MC: Existem dois vídeos! Ela (Sylvie Weber) dirigiu ‘High Heels’. Escolhemos trabalhar com ela nos próximos dois singles. O vídeo de “Who I Am” foi bastante difícil para eu assistir. É surreal. Isso me mostra em diferentes momentos da minha vida e da minha carreira. Há momentos em que eu fiquei tipo “Não consigo assistir! Eu não consigo assistir! ”

MF: Essa foi sua ideia?

MC: Foi ideia da Sylvie, na verdade. É muito inteligente e realmente funciona com o conceito da música. É bem diferente. É bem conceitual.

MF: Você definitivamente conseguiu um som electro-pop legal nessas novas músicas. Quem ou quais foram suas inspirações?

MC: Bem, há muita música boa por aí agora. Tudo é pop. Existem tantos gêneros que estão se misturando. Quando eu estava indo para o estúdio, eu queria fazer um cd eletrônico. Mas eu queria que ele tivesse coração e alma, estava pensando em artistas como Robyn, Christine e Queens. Eu amo o disco de Mark Ronson. Então é quase como uma discoteca de partir o coração, esse tipo de sensação.

Eu também amo música pop. Eu amo Dua Lipa, amo todas as coisas de Jax Jones. Eu tenho tocado um pouco e adoro house music. Era meio que pegar todas essas coisas e fazer com que parecesse apropriado para o que eu queria dizer.

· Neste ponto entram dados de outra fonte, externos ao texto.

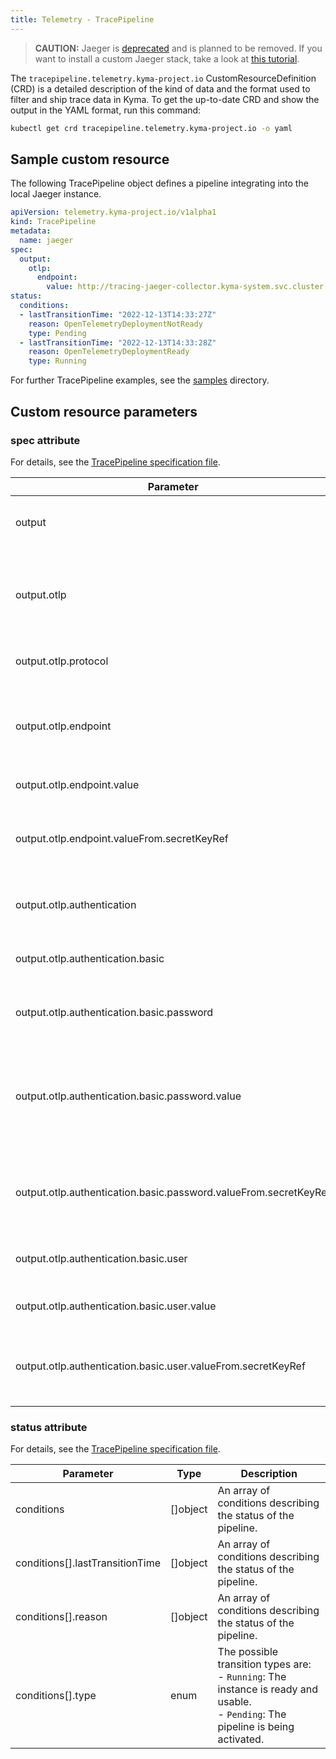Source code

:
 ```yaml
---
title: Telemetry - TracePipeline
---
```


> **CAUTION:** Jaeger is [deprecated](https://kyma-project.io/blog/jaeger-deprecation) and is planned to be removed. If you want to install a custom Jaeger stack, take a look at [this tutorial](https://github.com/kyma-project/examples/tree/main/jaeger).

The `tracepipeline.telemetry.kyma-project.io` CustomResourceDefinition (CRD) is a detailed description of the kind of data and the format used to filter and ship trace data in Kyma. To get the up-to-date CRD and show the output in the YAML format, run this command:

```bash
kubectl get crd tracepipeline.telemetry.kyma-project.io -o yaml
```

## Sample custom resource

The following TracePipeline object defines a pipeline integrating into the local Jaeger instance.

```yaml
apiVersion: telemetry.kyma-project.io/v1alpha1
kind: TracePipeline
metadata:
  name: jaeger
spec:
  output:
    otlp:
      endpoint:
        value: http://tracing-jaeger-collector.kyma-system.svc.cluster.local:4317
status:
  conditions:
  - lastTransitionTime: "2022-12-13T14:33:27Z"
    reason: OpenTelemetryDeploymentNotReady
    type: Pending
  - lastTransitionTime: "2022-12-13T14:33:28Z"
    reason: OpenTelemetryDeploymentReady
    type: Running
```

For further TracePipeline examples, see the [samples](https://github.com/kyma-project/kyma/blob/main/components/telemetry-operator/config/samples) directory.

## Custom resource parameters

### spec attribute

For details, see the [TracePipeline specification file](https://github.com/kyma-project/kyma/blob/main/components/telemetry-operator/apis/telemetry/v1alpha1/tracepipeline_types.go).

| Parameter | Type | Description |
|---|---|---|
| output | object | Defines a destination for shipping trace data. Only one can be defined per pipeline.
| output.otlp | object | Configures the underlying Otel Collector with an [OTLP exporter](https://github.com/open-telemetry/opentelemetry-collector/blob/main/exporter/otlpexporter/README.md). If you switch `protocol`to `http`, an [OTLP HTTP exporter](https://github.com/open-telemetry/opentelemetry-collector/tree/main/exporter/otlphttpexporter) is used. |
| output.otlp.protocol | string | Use either GRPC or HTTP protocol. Default is GRPC. |
| output.otlp.endpoint | object | Configures the endpoint of the destination backend in format `<scheme>://<host>:<port>` where host and port are mandatory. |
| output.otlp.endpoint.value | string | Endpoint taken from a static value |
| output.otlp.endpoint.valueFrom.secretKeyRef | object | Reference to a key in a Secret. You must provide `name` and `namespace` of the Secret, as well as the name of the `key`. |
| output.otlp.authentication | object | Configures the authentication mechanism for the destination. |
| output.otlp.authentication.basic | object | Activates `Basic` authentication for the destination providing relevant Secrets. |
| output.otlp.authentication.basic.password | object | Configures the password to be used for `Basic` authentication. |
| output.otlp.authentication.basic.password.value | string | Password as plain text provided as static value. Do not use in production, as it does not satisfy standards for secret handling. Use the `valueFrom.secretKeyRef` instead. |
| output.otlp.authentication.basic.password.valueFrom.secretKeyRef | object | Reference to a key in a Secret. You must provide `name` and `namespace` of the Secret, as well as the name of the `key`.|
| output.otlp.authentication.basic.user | object | Configures the username to be used for `Basic` authentication. |
| output.otlp.authentication.basic.user.value | string | Username as plain text provided as static value. |
| output.otlp.authentication.basic.user.valueFrom.secretKeyRef | object | Reference to a key in a Secret. You must provide `name` and `namespace` of the Secret, as well as the name of the `key`. |

### status attribute

For details, see the [TracePipeline specification file](https://github.com/kyma-project/kyma/blob/main/components/telemetry-operator/apis/telemetry/v1alpha1/tracepipeline_types.go).

| Parameter | Type | Description |
|---|---|---|
| conditions | []object | An array of conditions describing the status of the pipeline.
| conditions[].lastTransitionTime | []object | An array of conditions describing the status of the pipeline.
| conditions[].reason | []object | An array of conditions describing the status of the pipeline.
| conditions[].type | enum | The possible transition types are:<br>- `Running`: The instance is ready and usable.<br>- `Pending`: The pipeline is being activated. |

MF: O que eu mais gosto é que, embora você esteja tocando com esses novos sons, ele sempre soa como um disco da Mel C, porque você tem uma voz única e reconhecível.

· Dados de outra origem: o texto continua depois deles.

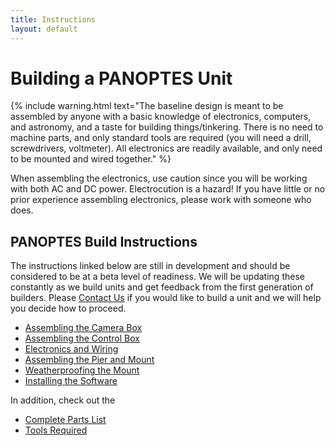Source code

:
 ```yaml
---
title: Instructions
layout: default
---
```


# Building a PANOPTES Unit

{% include warning.html text="The baseline design is meant to be assembled by anyone with a basic knowledge of electronics, computers, and astronomy, and a taste for building things/tinkering. There is no need to machine parts, and only standard tools are required (you will need a drill, screwdrivers, voltmeter). All electronics are readily available, and only need to be mounted and wired together." %}


When assembling the electronics, use caution since you will be working with both AC and DC power.  Electrocution is a hazard!  If you have little or no prior experience assembling electronics, please work with someone who does.

## PANOPTES Build Instructions

The instructions linked below are still in development and should be considered to be at a beta level of readiness.  We will be updating these constantly as we build units and get feedback from the first generation of builders.  Please <a href="mailto:info@projectpanoptes.org">Contact Us</a> if you would like to build a unit and we will help you decide how to proceed.

* [Assembling the Camera Box](hardware/camera_box.html)
* [Assembling the Control Box](hardware/control_box.html)
* [Electronics and Wiring](hardware/electronics.html)
* [Assembling the Pier and Mount](hardware/pier.html)
* [Weatherproofing the Mount](hardware/weatherproofing.html)
* [Installing the Software](software/install.html)

In addition, check out the

* [Complete Parts List](complete_parts_list.html)
* [Tools Required](tools.html)
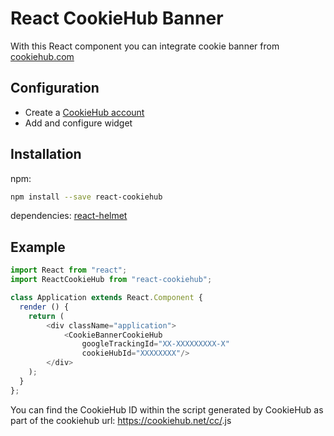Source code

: # React CookieHub Banner

With this React component you can integrate cookie banner from [cookiehub.com](https://www.cookiehub.com/)

## Configuration

* Create a [CookieHub account](https://www.cookiehub.com/)
* Add and configure widget

## Installation

npm:
```bash
npm install --save react-cookiehub
```

dependencies:
[react-helmet](https://github.com/nfl/react-helmet)

## Example
```javascript
import React from "react";
import ReactCookieHub from "react-cookiehub";

class Application extends React.Component {
  render () {
    return (
        <div className="application">
            <CookieBannerCookieHub 
                googleTrackingId="XX-XXXXXXXXX-X" 
                cookieHubId="XXXXXXXX"/>
        </div>
    );
  }
};
```

You can find the CookieHub ID within the script generated by CookieHub as part of the cookiehub url: https://cookiehub.net/cc/<YOUR COOKIEHUB ID>.js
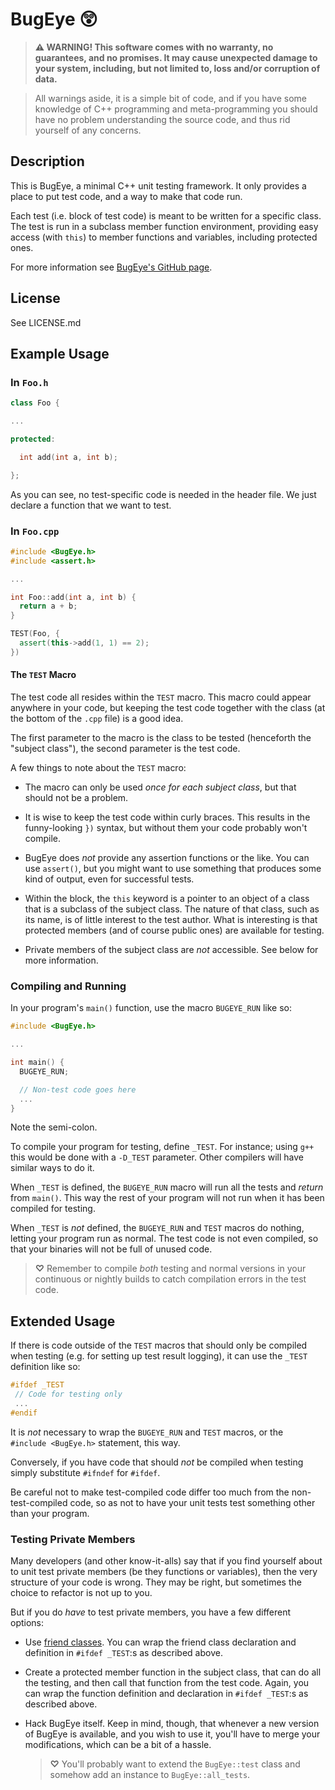 # BugEye 😲 #

> **⚠ WARNING!  This software comes with no warranty, no guarantees, and no
> promises.  It may cause unexpected damage to your system, including, but not
> limited to, loss and/or corruption of data.**

> All warnings aside, it is a simple bit of code, and if you have some knowledge
> of C++ programming and meta-programming you should have no problem
> understanding the source code, and thus rid yourself of any concerns.

## Description ##

This is BugEye, a minimal C++ unit testing framework.  It only provides a place
to put test code, and a way to make that code run.

Each test (i.e. block of test code) is meant to be written for a specific class.
The test is run in a subclass member function environment, providing easy access
(with `this`) to member functions and variables, including protected ones.

For more information see [BugEye's GitHub
page](https://github.com/Munkei/BugEye).

## License ##

See LICENSE.md

## Example Usage ##

### In `Foo.h` ###

```c++
class Foo {

...

protected:

  int add(int a, int b);

};
```

As you can see, no test-specific code is needed in the header file.  We just
declare a function that we want to test.

### In `Foo.cpp` ###

```c++
#include <BugEye.h>
#include <assert.h>

...

int Foo::add(int a, int b) {
  return a + b;
}

TEST(Foo, {
  assert(this->add(1, 1) == 2);
})
```

#### The `TEST` Macro ####

The test code all resides within the `TEST` macro.  This macro could appear
anywhere in your code, but keeping the test code together with the class (at the
bottom of the `.cpp` file) is a good idea.

The first parameter to the macro is the class to be tested (henceforth the
"subject class"), the second parameter is the test code.

A few things to note about the `TEST` macro:

*   The macro can only be used *once for each subject class*, but that should not
    be a problem.

*   It is wise to keep the test code within curly braces.  This results in the
    funny-looking `})` syntax, but without them your code probably won't
    compile.

*   BugEye does *not* provide any assertion functions or the like.  You can use
    `assert()`, but you might want to use something that produces some kind of
    output, even for successful tests.

*   Within the block, the `this` keyword is a pointer to an object of a class
    that is a subclass of the subject class.  The nature of that class, such as
    its name, is of little interest to the test author.  What is interesting is
    that protected members (and of course public ones) are available for
    testing.

*   Private members of the subject class are *not* accessible.  See below for
    more information.

### Compiling and Running ###

In your program's `main()` function, use the macro `BUGEYE_RUN` like so:

```c++
#include <BugEye.h>

...

int main() {
  BUGEYE_RUN;

  // Non-test code goes here
  ...
}
```

Note the semi-colon.

To compile your program for testing, define `_TEST`.  For instance; using `g++`
this would be done with a `-D_TEST` parameter.  Other compilers will have
similar ways to do it.

When `_TEST` is defined, the `BUGEYE_RUN` macro will run all the tests and
*return* from `main()`.  This way the rest of your program will not run when it
has been compiled for testing.

When `_TEST` is *not* defined, the `BUGEYE_RUN` and `TEST` macros do nothing,
letting your program run as normal.  The test code is not even compiled, so that
your binaries will not be full of unused code.

> **♡** Remember to compile *both* testing and normal versions in your
> continuous or nightly builds to catch compilation errors in the test code.

## Extended Usage ##

If there is code outside of the `TEST` macros that should only be compiled when
testing (e.g. for setting up test result logging), it can use the `_TEST`
definition like so:

```c++
#ifdef _TEST
 // Code for testing only
 ...
#endif
```

It is *not* necessary to wrap the `BUGEYE_RUN` and `TEST` macros, or the
`#include <BugEye.h>` statement, this way.

Conversely, if you have code that should *not* be compiled when testing simply
substitute `#ifndef` for `#ifdef`.

Be careful not to make test-compiled code differ too much from the
non-test-compiled code, so as not to have your unit tests test something other
than your program.

### Testing Private Members ###

Many developers (and other know-it-alls) say that if you find yourself about to
unit test private members (be they functions or variables), then the very
structure of your code is wrong.  They may be right, but sometimes the choice to
refactor is not up to you.

But if you do *have* to test private members, you have a few different options:

*   Use [friend classes](http://en.wikipedia.org/wiki/Friend_class).  You can
    wrap the friend class declaration and definition in `#ifdef _TEST`:s as
    described above.

*   Create a protected member function in the subject class, that can do all the
    testing, and then call that function from the test code.  Again, you can
    wrap the function definition and declaration in `#ifdef _TEST`:s as
    described above.

*   Hack BugEye itself.  Keep in mind, though, that whenever a new version of
    BugEye is available, and you wish to use it, you'll have to merge your
    modifications, which can be a bit of a hassle.

    > **♡** You'll probably want to extend the `BugEye::test` class and somehow
    > add an instance to `BugEye::all_tests`.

MC: Eu acho que é realmente importante como uma artista pop mais madura, não tentar ter 25 anos. Não posso competir com Dua Lipa, isso seria ridículo. Mas há um lugar no mundo para alguém com minha experiência, mas ainda querendo se divertir. Acho que todos nos sentimos mais jovens agora. Me lembro de quando eu era mais jovem, pensava que aos 40 anos eu seria uma velha e depois que fiz 40 anos e fiquei tipo “… espere!” (Risos) Você ainda sente que tem 18 anos e quer sair e dançar. Por isso, está tentando tornar isso um pouco acessível e talvez mudar culturalmente as coisas, porque somos obcecados por jovens, principalmente na música.

MF: Eu acho isso muito importante. Você também não precisa competir com artistas mais jovens. As pessoas ouvem mais musica do que apenas os do Top40 agora. Você achou que o streaming muda a maneira como as pessoas acessam sua música?

MC: Sim! E é sobre músicas, né? É mais sobre músicas do que nunca. Eu sou da velha escola e adoro fazer um álbum e ter esse corpo de trabalho e essa história em andamento. No final do dia, todos nós queremos um banger. Então você está certo, há espaço para todos.

MF: Então, eu estaria me fazendo um desserviço se não perguntasse sobre as Spice Girls. O que vem a seguir para você e as garotas?

MC: Então, onde estamos, fizemos a turnê no ano passado, que foi incrível. Não posso falar por todas, mas posso falar por mim mesma, eu realmente queria que houvesse mais shows e que viéssemos para a Austrália e para o sudeste da Ásia, para a América do Sul. Quero dizer que a turnê está no ar para todo mundo agora, mas esse era o meu desejo. Eu queria fazer o disco solo, mas queria tempo para isso e para esses shows.

Mas fazer com que quatro pessoas cheguem a um acordo sobre horários, lugares, duração e todas essas coisas é muito, muito difícil. Permanecemos em contato, a porta e o diálogo estão abertos. Estamos discutindo ofertas e oportunidades semanalmente. Então, eu gosto de pensar que em algum momento estaremos de volta à estrada.

MF: Bem, manteremos nossos dedos cruzados até então para que você possa chegar à Austrália.

MC: Sim! E nós devemos a você! Lhe devemos à muito tempo.